*** Block opens ***
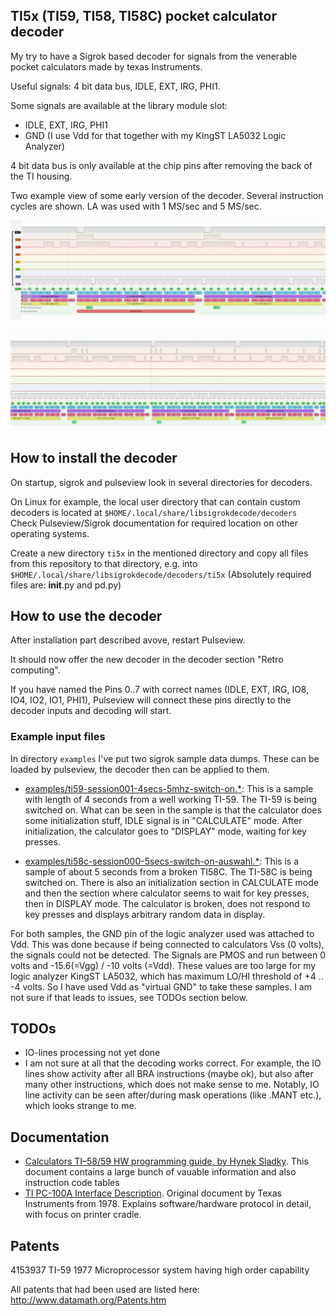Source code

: ## TI5x (TI59, TI58, TI58C) pocket calculator decoder
My try to have a Sigrok based decoder for signals from the venerable
pocket calculators made by texas Instruments. 

Useful signals: 4 bit data bus, IDLE, EXT, IRG, PHI1.

Some signals are available at the library module slot:
* IDLE, EXT, IRG, PHI1
* GND (I use Vdd for that together with my KingST LA5032 Logic Analyzer)

4 bit data bus is only available at the chip pins after removing the 
back of the TI housing.

Two example view of some early version of the decoder. Several instruction 
cycles are shown. LA was used with 1 MS/sec and 5 MS/sec.

![](media/bug-last-digit.png)

![](media/bug-last-digit-verified.png)

## How to install the decoder
On startup, sigrok and pulseview look in several directories for decoders.

On Linux for example, the local user directory that can contain custom
decoders is located at ```$HOME/.local/share/libsigrokdecode/decoders```
Check Pulseview/Sigrok documentation for required location on other operating
systems.

Create a new directory ```ti5x``` in the mentioned directory and copy all files
from this repository to that directory, e.g. into ```$HOME/.local/share/libsigrokdecode/decoders/ti5x```
(Absolutely required files are: __init__.py and pd.py)

## How to use the decoder
After installation part described avove, restart Pulseview. 

It should now offer the new decoder in the decoder section "Retro computing".

If you have named the Pins 0..7 with correct names (IDLE, EXT, IRG, IO8, IO4,
IO2, IO1, PHI1), Pulseview will connect these pins directly to the decoder
inputs and decoding will start.

### Example input files
In directory ```examples``` I've put two sigrok sample data dumps. These can
be loaded by pulseview, the decoder then can be applied to them.

* [examples/ti59-session001-4secs-5mhz-switch-on.*](examples): 
This is a sample with length of 4 seconds from a well working TI-59. The
TI-59 is being switched on. What can be seen in the sample is that the calculator
does some initialization stuff, IDLE signal is in "CALCULATE" mode. After
initialization, the calculator goes to "DISPLAY" mode, waiting for key presses.

* [examples/ti58c-session000-5secs-switch-on-auswahl.*](examples): 
This is a sample of about 5 seconds from a broken TI58C. The TI-58C is being switched
on. There is also an initialization section in CALCULATE mode and then the
section where calculator seems to wait for key presses, then in DISPLAY mode.
The calculator is broken, does not respond to key presses and displays arbitrary
random data in display. 

For both samples, the GND pin of the logic analyzer used was attached to Vdd.
This was done because if being connected to calculators Vss (0 volts),
the signals could not be detected. The Signals are PMOS and run between 
0 volts and -15.6(=Vgg) / -10 volts (=Vdd). These values are too large for my logic analyzer
KingST LA5032,
which has maximum LO/HI threshold of +4 .. -4 volts.
So I have used Vdd as "virtual GND" to take these samples. I am not sure if that leads to issues, see
TODOs section below.

## TODOs
* IO-lines processing not yet done
* I am not sure at all that the decoding works correct. For example, the IO
  lines show activity after all BRA instructions (maybe ok), but also after
  many other instructions, which does not make sense to me. Notably, IO line
  activity can be seen after/during mask operations (like .MANT etc.), which looks
  strange to me. 

## Documentation
* [Calculators TI–58/59 HW programming guide, by Hynek Sladky](docs/TI_58_59-HW-manual.pdf). This 
  document contains a large bunch of vauable information and also instruction code tables
* [TI PC-100A Interface Description](docs/TI_Calculator_Printer_Interface.pdf). Original
  document by Texas Instruments from 1978. Explains software/hardware protocol
  in detail, with focus on printer cradle.

## Patents
4153937	TI-59	 	1977	Microprocessor system having high order capability

All patents that had been used are listed here: http://www.datamath.org/Patents.htm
*** Block closes ***
Task prompt =>
Retype exactly, and only, the lines above from the one where "cycles are shown." occurs up to and including the one where "This was done" occurs.

Written answer =>
cycles are shown. LA was used with 1 MS/sec and 5 MS/sec.

![](media/bug-last-digit.png)

![](media/bug-last-digit-verified.png)

## How to install the decoder
On startup, sigrok and pulseview look in several directories for decoders.

On Linux for example, the local user directory that can contain custom
decoders is located at ```$HOME/.local/share/libsigrokdecode/decoders```
Check Pulseview/Sigrok documentation for required location on other operating
systems.

Create a new directory ```ti5x``` in the mentioned directory and copy all files
from this repository to that directory, e.g. into ```$HOME/.local/share/libsigrokdecode/decoders/ti5x```
(Absolutely required files are: __init__.py and pd.py)

## How to use the decoder
After installation part described avove, restart Pulseview. 

It should now offer the new decoder in the decoder section "Retro computing".

If you have named the Pins 0..7 with correct names (IDLE, EXT, IRG, IO8, IO4,
IO2, IO1, PHI1), Pulseview will connect these pins directly to the decoder
inputs and decoding will start.

### Example input files
In directory ```examples``` I've put two sigrok sample data dumps. These can
be loaded by pulseview, the decoder then can be applied to them.

* [examples/ti59-session001-4secs-5mhz-switch-on.*](examples): 
This is a sample with length of 4 seconds from a well working TI-59. The
TI-59 is being switched on. What can be seen in the sample is that the calculator
does some initialization stuff, IDLE signal is in "CALCULATE" mode. After
initialization, the calculator goes to "DISPLAY" mode, waiting for key presses.

* [examples/ti58c-session000-5secs-switch-on-auswahl.*](examples): 
This is a sample of about 5 seconds from a broken TI58C. The TI-58C is being switched
on. There is also an initialization section in CALCULATE mode and then the
section where calculator seems to wait for key presses, then in DISPLAY mode.
The calculator is broken, does not respond to key presses and displays arbitrary
random data in display. 

For both samples, the GND pin of the logic analyzer used was attached to Vdd.
This was done because if being connected to calculators Vss (0 volts),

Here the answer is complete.